Only lines containing the word "section" belong in the answer; copy each one from the records.
::::::
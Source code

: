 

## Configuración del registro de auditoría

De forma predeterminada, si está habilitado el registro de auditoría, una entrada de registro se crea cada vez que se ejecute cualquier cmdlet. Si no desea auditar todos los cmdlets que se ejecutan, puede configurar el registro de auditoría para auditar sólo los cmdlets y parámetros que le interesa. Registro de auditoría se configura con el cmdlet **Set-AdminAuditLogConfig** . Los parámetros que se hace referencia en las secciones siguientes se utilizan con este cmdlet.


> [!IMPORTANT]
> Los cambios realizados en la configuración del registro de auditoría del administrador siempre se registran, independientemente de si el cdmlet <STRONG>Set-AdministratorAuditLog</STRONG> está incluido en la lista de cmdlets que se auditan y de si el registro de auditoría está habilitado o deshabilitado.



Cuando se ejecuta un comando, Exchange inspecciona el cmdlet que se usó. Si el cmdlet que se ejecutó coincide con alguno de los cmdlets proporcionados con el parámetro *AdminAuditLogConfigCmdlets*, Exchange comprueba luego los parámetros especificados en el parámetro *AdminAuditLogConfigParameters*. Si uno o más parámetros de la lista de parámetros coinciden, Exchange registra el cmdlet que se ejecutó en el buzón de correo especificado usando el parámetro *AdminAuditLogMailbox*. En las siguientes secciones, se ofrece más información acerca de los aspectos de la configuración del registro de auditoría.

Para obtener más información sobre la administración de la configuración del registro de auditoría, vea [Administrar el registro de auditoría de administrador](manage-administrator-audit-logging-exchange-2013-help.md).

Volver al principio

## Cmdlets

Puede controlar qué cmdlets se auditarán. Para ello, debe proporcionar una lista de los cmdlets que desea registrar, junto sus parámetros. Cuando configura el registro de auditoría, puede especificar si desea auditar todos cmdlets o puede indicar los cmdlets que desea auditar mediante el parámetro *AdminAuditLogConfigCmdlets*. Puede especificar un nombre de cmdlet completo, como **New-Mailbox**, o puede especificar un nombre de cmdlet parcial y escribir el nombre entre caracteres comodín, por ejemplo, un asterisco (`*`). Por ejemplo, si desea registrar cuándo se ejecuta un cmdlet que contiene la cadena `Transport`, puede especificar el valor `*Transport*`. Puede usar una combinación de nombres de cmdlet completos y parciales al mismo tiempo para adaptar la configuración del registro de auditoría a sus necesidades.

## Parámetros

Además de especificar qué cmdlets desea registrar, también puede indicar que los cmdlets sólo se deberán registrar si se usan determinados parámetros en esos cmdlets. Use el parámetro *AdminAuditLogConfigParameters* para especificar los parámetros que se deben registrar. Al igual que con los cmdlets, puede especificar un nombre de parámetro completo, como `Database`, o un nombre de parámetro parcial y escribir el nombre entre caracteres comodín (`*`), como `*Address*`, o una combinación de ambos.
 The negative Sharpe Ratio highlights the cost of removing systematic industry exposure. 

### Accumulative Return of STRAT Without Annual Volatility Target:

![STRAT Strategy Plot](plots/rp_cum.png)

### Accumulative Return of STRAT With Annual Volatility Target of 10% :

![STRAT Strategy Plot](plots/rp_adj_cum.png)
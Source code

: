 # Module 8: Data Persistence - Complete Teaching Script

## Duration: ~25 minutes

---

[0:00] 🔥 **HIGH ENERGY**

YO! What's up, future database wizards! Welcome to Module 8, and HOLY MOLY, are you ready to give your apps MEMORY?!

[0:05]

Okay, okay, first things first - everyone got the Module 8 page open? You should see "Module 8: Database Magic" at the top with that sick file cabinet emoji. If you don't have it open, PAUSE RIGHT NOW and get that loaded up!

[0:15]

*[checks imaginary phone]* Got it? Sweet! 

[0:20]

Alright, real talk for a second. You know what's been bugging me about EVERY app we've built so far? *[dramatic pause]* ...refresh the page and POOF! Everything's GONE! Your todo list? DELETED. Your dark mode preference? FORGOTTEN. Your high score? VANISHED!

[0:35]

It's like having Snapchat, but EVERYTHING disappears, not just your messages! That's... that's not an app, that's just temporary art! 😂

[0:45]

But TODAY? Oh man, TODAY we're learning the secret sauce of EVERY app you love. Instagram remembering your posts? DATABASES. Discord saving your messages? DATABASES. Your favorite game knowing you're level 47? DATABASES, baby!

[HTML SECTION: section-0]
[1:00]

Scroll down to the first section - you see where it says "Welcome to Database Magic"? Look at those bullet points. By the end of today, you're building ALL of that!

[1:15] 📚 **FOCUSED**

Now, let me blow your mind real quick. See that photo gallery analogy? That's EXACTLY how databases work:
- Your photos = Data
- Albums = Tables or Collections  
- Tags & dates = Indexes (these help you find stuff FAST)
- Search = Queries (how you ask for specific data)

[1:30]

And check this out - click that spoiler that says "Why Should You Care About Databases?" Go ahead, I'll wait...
::::::
### RESULT OF THIS EXERCISE
[HTML SECTION: section-0]
Scroll down to the first section - you see where it says "Welcome to Database Magic"? Look at those bullet points. By the end of today, you're building ALL of that!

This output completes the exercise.